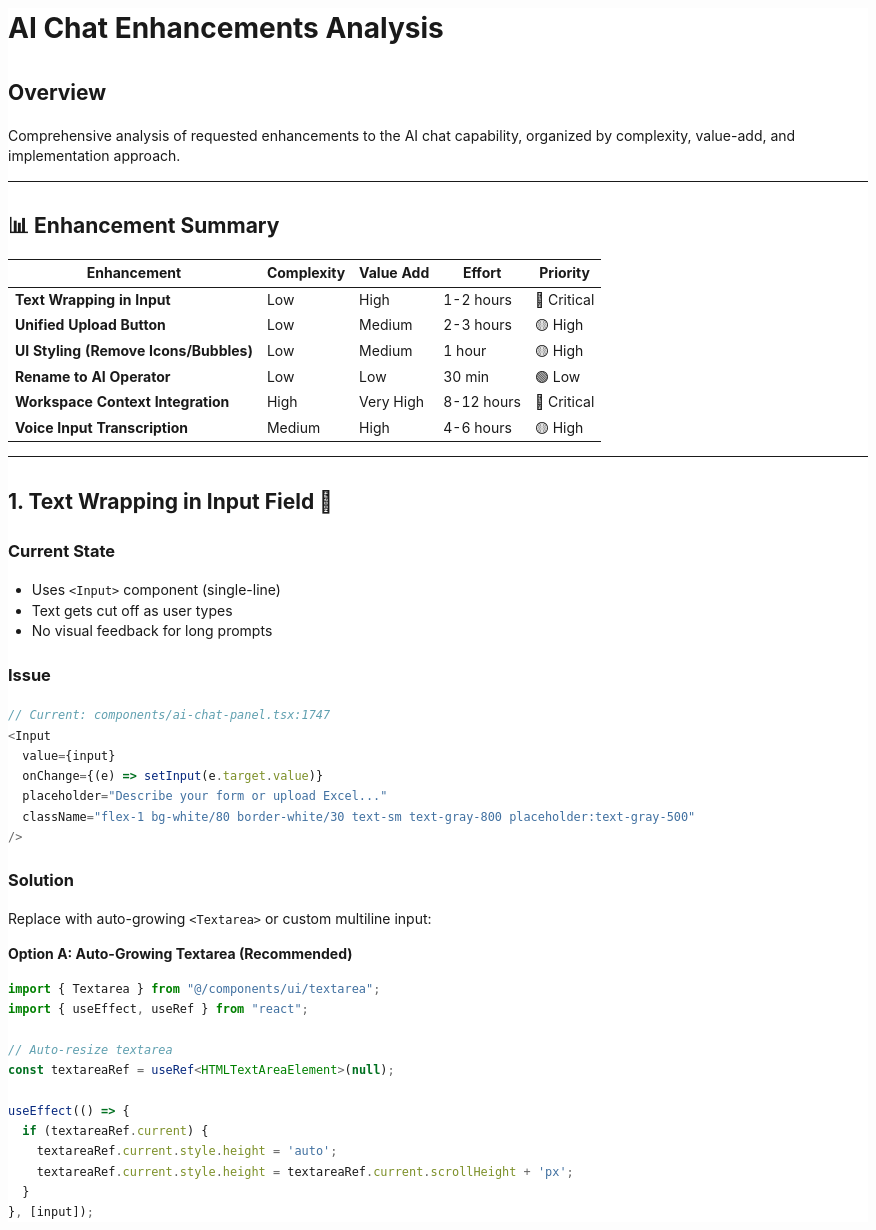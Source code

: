 # AI Chat Enhancements Analysis

## Overview
Comprehensive analysis of requested enhancements to the AI chat capability, organized by complexity, value-add, and implementation approach.

---

## 📊 Enhancement Summary

| Enhancement | Complexity | Value Add | Effort | Priority |
|------------|-----------|-----------|--------|----------|
| **Text Wrapping in Input** | Low | High | 1-2 hours | 🔴 Critical |
| **Unified Upload Button** | Low | Medium | 2-3 hours | 🟡 High |
| **UI Styling (Remove Icons/Bubbles)** | Low | Medium | 1 hour | 🟡 High |
| **Rename to AI Operator** | Low | Low | 30 min | 🟢 Low |
| **Workspace Context Integration** | High | Very High | 8-12 hours | 🔴 Critical |
| **Voice Input Transcription** | Medium | High | 4-6 hours | 🟡 High |

---

## 1. Text Wrapping in Input Field 📝

### Current State
- Uses `<Input>` component (single-line)
- Text gets cut off as user types
- No visual feedback for long prompts

### Issue
```typescript
// Current: components/ai-chat-panel.tsx:1747
<Input
  value={input}
  onChange={(e) => setInput(e.target.value)}
  placeholder="Describe your form or upload Excel..."
  className="flex-1 bg-white/80 border-white/30 text-sm text-gray-800 placeholder:text-gray-500"
/>
```

### Solution
Replace with auto-growing `<Textarea>` or custom multiline input:

**Option A: Auto-Growing Textarea (Recommended)**
```typescript
import { Textarea } from "@/components/ui/textarea";
import { useEffect, useRef } from "react";

// Auto-resize textarea
const textareaRef = useRef<HTMLTextAreaElement>(null);

useEffect(() => {
  if (textareaRef.current) {
    textareaRef.current.style.height = 'auto';
    textareaRef.current.style.height = textareaRef.current.scrollHeight + 'px';
  }
}, [input]);

```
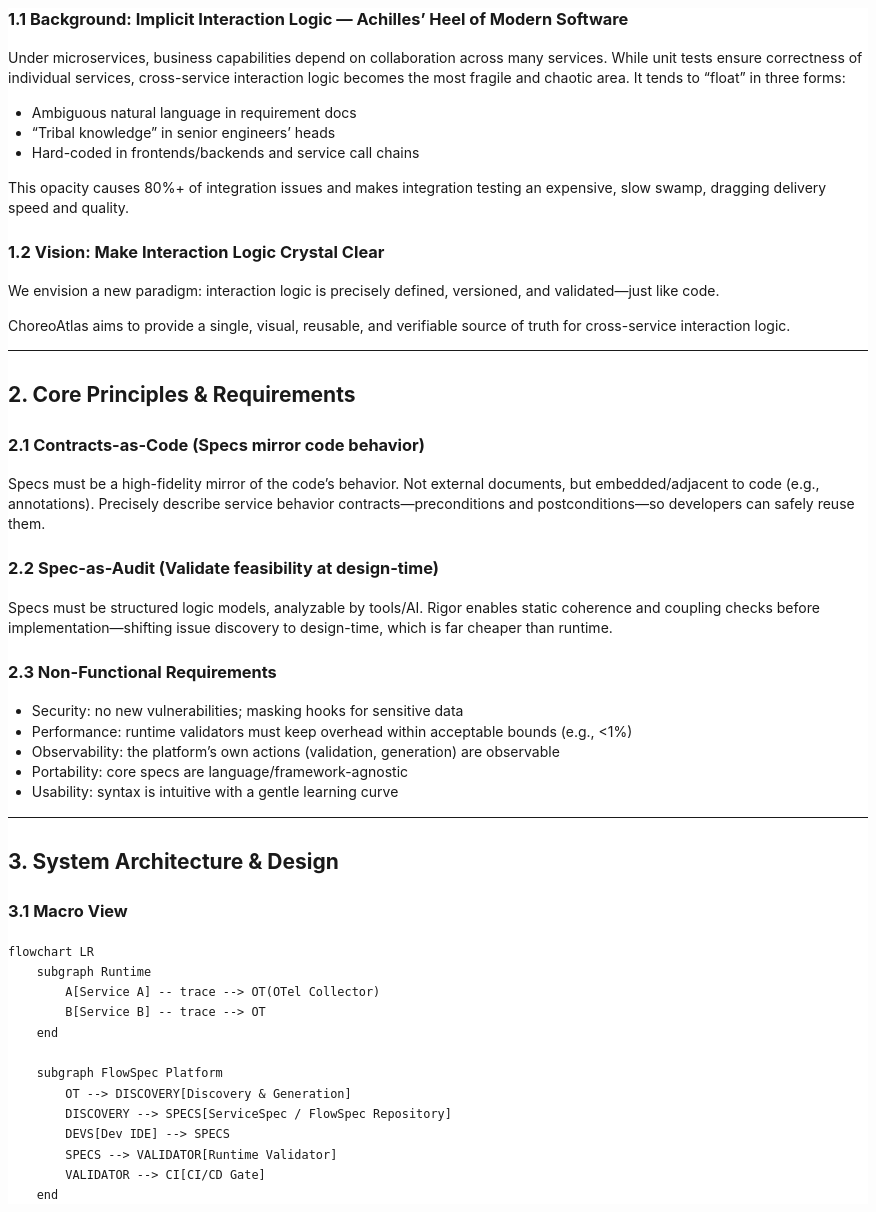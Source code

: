 ### 1.1 Background: Implicit Interaction Logic — Achilles’ Heel of Modern Software

Under microservices, business capabilities depend on collaboration across many services. While unit tests ensure correctness of individual services, cross-service interaction logic becomes the most fragile and chaotic area. It tends to “float” in three forms:
- Ambiguous natural language in requirement docs  
- “Tribal knowledge” in senior engineers’ heads  
- Hard-coded in frontends/backends and service call chains

This opacity causes 80%+ of integration issues and makes integration testing an expensive, slow swamp, dragging delivery speed and quality.

### 1.2 Vision: Make Interaction Logic Crystal Clear

We envision a new paradigm: interaction logic is precisely defined, versioned, and validated—just like code.

ChoreoAtlas aims to provide a single, visual, reusable, and verifiable source of truth for cross-service interaction logic.

---

## 2. Core Principles & Requirements

### 2.1 Contracts-as-Code (Specs mirror code behavior)
Specs must be a high-fidelity mirror of the code’s behavior. Not external documents, but embedded/adjacent to code (e.g., annotations). Precisely describe service behavior contracts—preconditions and postconditions—so developers can safely reuse them.

### 2.2 Spec-as-Audit (Validate feasibility at design-time)
Specs must be structured logic models, analyzable by tools/AI. Rigor enables static coherence and coupling checks before implementation—shifting issue discovery to design-time, which is far cheaper than runtime.

### 2.3 Non-Functional Requirements
- Security: no new vulnerabilities; masking hooks for sensitive data  
- Performance: runtime validators must keep overhead within acceptable bounds (e.g., <1%)  
- Observability: the platform’s own actions (validation, generation) are observable  
- Portability: core specs are language/framework-agnostic  
- Usability: syntax is intuitive with a gentle learning curve

---

## 3. System Architecture & Design

### 3.1 Macro View

```mermaid
flowchart LR
    subgraph Runtime
        A[Service A] -- trace --> OT(OTel Collector)
        B[Service B] -- trace --> OT
    end

    subgraph FlowSpec Platform
        OT --> DISCOVERY[Discovery & Generation]
        DISCOVERY --> SPECS[ServiceSpec / FlowSpec Repository]
        DEVS[Dev IDE] --> SPECS
        SPECS --> VALIDATOR[Runtime Validator]
        VALIDATOR --> CI[CI/CD Gate]
    end
```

:::::

Your goal: Give back the full listing verbatim, skipping each picture.

Final answer:
Source code

: # AI Chat Enhancements Analysis

## Overview
Comprehensive analysis of requested enhancements to the AI chat capability, organized by complexity, value-add, and implementation approach.

---

## 📊 Enhancement Summary

| Enhancement | Complexity | Value Add | Effort | Priority |
|------------|-----------|-----------|--------|----------|
| **Text Wrapping in Input** | Low | High | 1-2 hours | 🔴 Critical |
| **Unified Upload Button** | Low | Medium | 2-3 hours | 🟡 High |
| **UI Styling (Remove Icons/Bubbles)** | Low | Medium | 1 hour | 🟡 High |
| **Rename to AI Operator** | Low | Low | 30 min | 🟢 Low |
| **Workspace Context Integration** | High | Very High | 8-12 hours | 🔴 Critical |
| **Voice Input Transcription** | Medium | High | 4-6 hours | 🟡 High |

---

## 1. Text Wrapping in Input Field 📝

### Current State
- Uses `<Input>` component (single-line)
- Text gets cut off as user types
- No visual feedback for long prompts

### Issue
```typescript
// Current: components/ai-chat-panel.tsx:1747
<Input
  value={input}
  onChange={(e) => setInput(e.target.value)}
  placeholder="Describe your form or upload Excel..."
  className="flex-1 bg-white/80 border-white/30 text-sm text-gray-800 placeholder:text-gray-500"
/>
```

### Solution
Replace with auto-growing `<Textarea>` or custom multiline input:

**Option A: Auto-Growing Textarea (Recommended)**
```typescript
import { Textarea } from "@/components/ui/textarea";
import { useEffect, useRef } from "react";

// Auto-resize textarea
const textareaRef = useRef<HTMLTextAreaElement>(null);

useEffect(() => {
  if (textareaRef.current) {
    textareaRef.current.style.height = 'auto';
    textareaRef.current.style.height = textareaRef.current.scrollHeight + 'px';
  }
}, [input]);

```
Source code

: ### 1.1 Background: Implicit Interaction Logic — Achilles’ Heel of Modern Software

Under microservices, business capabilities depend on collaboration across many services. While unit tests ensure correctness of individual services, cross-service interaction logic becomes the most fragile and chaotic area. It tends to “float” in three forms:
- Ambiguous natural language in requirement docs  
- “Tribal knowledge” in senior engineers’ heads  
- Hard-coded in frontends/backends and service call chains

This opacity causes 80%+ of integration issues and makes integration testing an expensive, slow swamp, dragging delivery speed and quality.

### 1.2 Vision: Make Interaction Logic Crystal Clear

We envision a new paradigm: interaction logic is precisely defined, versioned, and validated—just like code.

ChoreoAtlas aims to provide a single, visual, reusable, and verifiable source of truth for cross-service interaction logic.

---

## 2. Core Principles & Requirements

### 2.1 Contracts-as-Code (Specs mirror code behavior)
Specs must be a high-fidelity mirror of the code’s behavior. Not external documents, but embedded/adjacent to code (e.g., annotations). Precisely describe service behavior contracts—preconditions and postconditions—so developers can safely reuse them.

### 2.2 Spec-as-Audit (Validate feasibility at design-time)
Specs must be structured logic models, analyzable by tools/AI. Rigor enables static coherence and coupling checks before implementation—shifting issue discovery to design-time, which is far cheaper than runtime.

### 2.3 Non-Functional Requirements
- Security: no new vulnerabilities; masking hooks for sensitive data  
- Performance: runtime validators must keep overhead within acceptable bounds (e.g., <1%)  
- Observability: the platform’s own actions (validation, generation) are observable  
- Portability: core specs are language/framework-agnostic  
- Usability: syntax is intuitive with a gentle learning curve

---

## 3. System Architecture & Design

### 3.1 Macro View

```mermaid
flowchart LR
    subgraph Runtime
        A[Service A] -- trace --> OT(OTel Collector)
        B[Service B] -- trace --> OT
    end

    subgraph FlowSpec Platform
        OT --> DISCOVERY[Discovery & Generation]
        DISCOVERY --> SPECS[ServiceSpec / FlowSpec Repository]
        DEVS[Dev IDE] --> SPECS
        SPECS --> VALIDATOR[Runtime Validator]
        VALIDATOR --> CI[CI/CD Gate]
    end
```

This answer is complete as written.